At 5’11” and 161 pounds, Guidry was not an imposing presence on the mound by any stretch of the imagination. He also got by on just two pitches, a fastball that he could gun up to 95-mph and a sharp breaking slider. Painting corners was the name of his game and he often got ahead of hitters with the heater and finished them off with a slider that just dipped out of the strike zone. Louisiana Lightning and Gator were appropriately earned monikers.
Guidry came into the 1978 season on quite a roll as he had helped lead the Yankees to a World Series victory by winning 7 of his last 8 regular season starts and then 2 of his 3 playoff starts. After having struggled as a starter before the 1977 season, the Yankees front office saw Guidry’s future as the heir apparent to closer Sparky Lyle. Ironically, it was Lyle that taught Guidry the slider that made him so effective and pushed him back into the rotation. Lyle held on to his fireman role and won the 1977 American League Cy Young.
Early in 1978, Guidry was the main piece keeping the Yankees afloat. Despite his win against Detroit on June 22nd pushing his record to 12-0, the Yankees still found themselves 7 games back of the Red Sox and in third place. This was not only the stuff of a Cy Young candidate, but an MVP candidate as well.
There are many highlights to point at when speaking of the season Guidry had in 1978. 25 wins. A number that has only been surpassed once (Bob Welch, 27, 1990) since is quite a total, especially when you consider that 20 wins is becoming more of a rarity. 3 losses. An .893 win percentage for starting 35 games is astounding. I could go on and on about eye popping numbers. 16 complete games, 9 shutouts, 273 innings pitched, an ERA of 1.74, and an ERA+ of 208 (100 being considered league average), 18 strikeouts in one game against the California Angels, 248 strikeouts for the season. All of these are definitely numbers that would be the epitome of a Cy Young winner.
Digging a little deeper into the numbers, the thing that really stands out to me is the way that Guidry essentially picked the rest of the Yankees up on his shoulders and carried them through the home stretch. Not to take anything away from his torrid start to the season, but his September and consequently October in ’78 was the stuff of legend.
With the Yankees trailing the Red Sox by 6.5 games to start September, Guidry was lights out the rest of the way. Of his 6 starts that month, he won 5 of them, with 5 complete games and 3 shutouts. 2 of the 3 shutouts came in back-to-back starts against the Red Sox near the middle of the month.
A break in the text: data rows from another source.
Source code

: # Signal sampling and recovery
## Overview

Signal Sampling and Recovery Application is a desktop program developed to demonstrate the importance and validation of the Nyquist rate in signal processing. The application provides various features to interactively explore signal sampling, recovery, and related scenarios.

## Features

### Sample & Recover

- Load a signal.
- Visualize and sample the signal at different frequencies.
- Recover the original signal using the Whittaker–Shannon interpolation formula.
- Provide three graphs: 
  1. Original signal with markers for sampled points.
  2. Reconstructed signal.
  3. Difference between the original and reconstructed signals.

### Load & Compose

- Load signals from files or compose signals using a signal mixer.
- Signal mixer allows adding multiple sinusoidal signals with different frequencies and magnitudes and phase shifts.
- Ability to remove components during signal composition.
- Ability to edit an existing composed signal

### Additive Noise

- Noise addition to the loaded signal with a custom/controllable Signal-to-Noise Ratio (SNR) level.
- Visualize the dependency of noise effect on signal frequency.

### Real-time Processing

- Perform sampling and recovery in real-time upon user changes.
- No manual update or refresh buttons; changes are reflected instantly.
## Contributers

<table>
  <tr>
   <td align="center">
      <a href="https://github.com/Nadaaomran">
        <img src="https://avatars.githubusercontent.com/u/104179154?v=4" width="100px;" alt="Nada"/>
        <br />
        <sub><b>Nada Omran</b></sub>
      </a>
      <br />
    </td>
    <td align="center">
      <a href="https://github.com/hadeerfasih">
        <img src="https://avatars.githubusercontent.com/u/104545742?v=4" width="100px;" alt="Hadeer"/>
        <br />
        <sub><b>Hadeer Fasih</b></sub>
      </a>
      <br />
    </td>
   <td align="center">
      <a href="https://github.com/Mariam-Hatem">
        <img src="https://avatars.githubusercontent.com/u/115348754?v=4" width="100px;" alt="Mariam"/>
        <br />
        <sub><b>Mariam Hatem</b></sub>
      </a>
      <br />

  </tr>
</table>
And for good measure, he started the one-game playoff against the Red Sox on October 2nd, pitching on 3 days rest and picking up the win. Talk about pitching in the clutch. Guidry was money that month and nearly single-handedly erased the 6.5 game deficit the team had faced.
Guidry would come out of the 1978 season with a large thumbprint on the Yankees record book. He would end up with the highest single-season winning percentage, lowest ERA for a left-handed pitcher, most shutouts for a season, most strikeouts in a game and for a season.
Not to stop there, but he then went out and pitched 8.0 innings of 1-run baseball against Kansas City in the ALCS and then threw a complete game against the Dodgers in the World Series. That made back-to-back World Series with complete games against the Dodgers for the lefty.
These are all great numbers, but what is most impressive to me and seemingly overlooked is the total domination from Guidry in consecutive years during the month of September. Put 1977 and 1978 together and he pitched 99.3 innings and went 10-2, giving up just 11 earned runs. That’s a 0.99 ERA. 9 out of his 12 starts were complete games. 5 were shutouts. In 1978, Guidry had already pitched 230 innings coming into September and was so dominant that he lowered his ERA from 1.88 to 1.72 by the end of the month. You have to be lights out for that to happen.
Jim Rice of the Red Sox won the AL MVP in 1978 and deservedly so. Rice led the league in hits, home runs, RBIs, total bases, and OPS+. Rice’s 406 total bases were the most since Joe DiMaggio in 1937. Typically, in that era, the only time a pitcher won the MVP was in a season with no real standout offensive performers. That was certainly not the case here, Guidry’s numbers notwithstanding. Guidry (9.1) did have the advantage over Rice (7.5) in WAR and i’m sure that writers had to take into account the Red Sox late season plummet to make it a very interesting vote.
Guidry’s 1978 performance was one of the top seasons by any pitcher in New York Yankees history. To top it off with a second World Series title in a row was simply fabulous. Add in the dramatics of a season of overcoming clubhouse in-fighting, one of the most amazing mid-season turnarounds for a team in baseball history, and winning a Game 163 tie-breaker and it was certainly a season for the ages. Guidry has the Cy Young Award to prove it.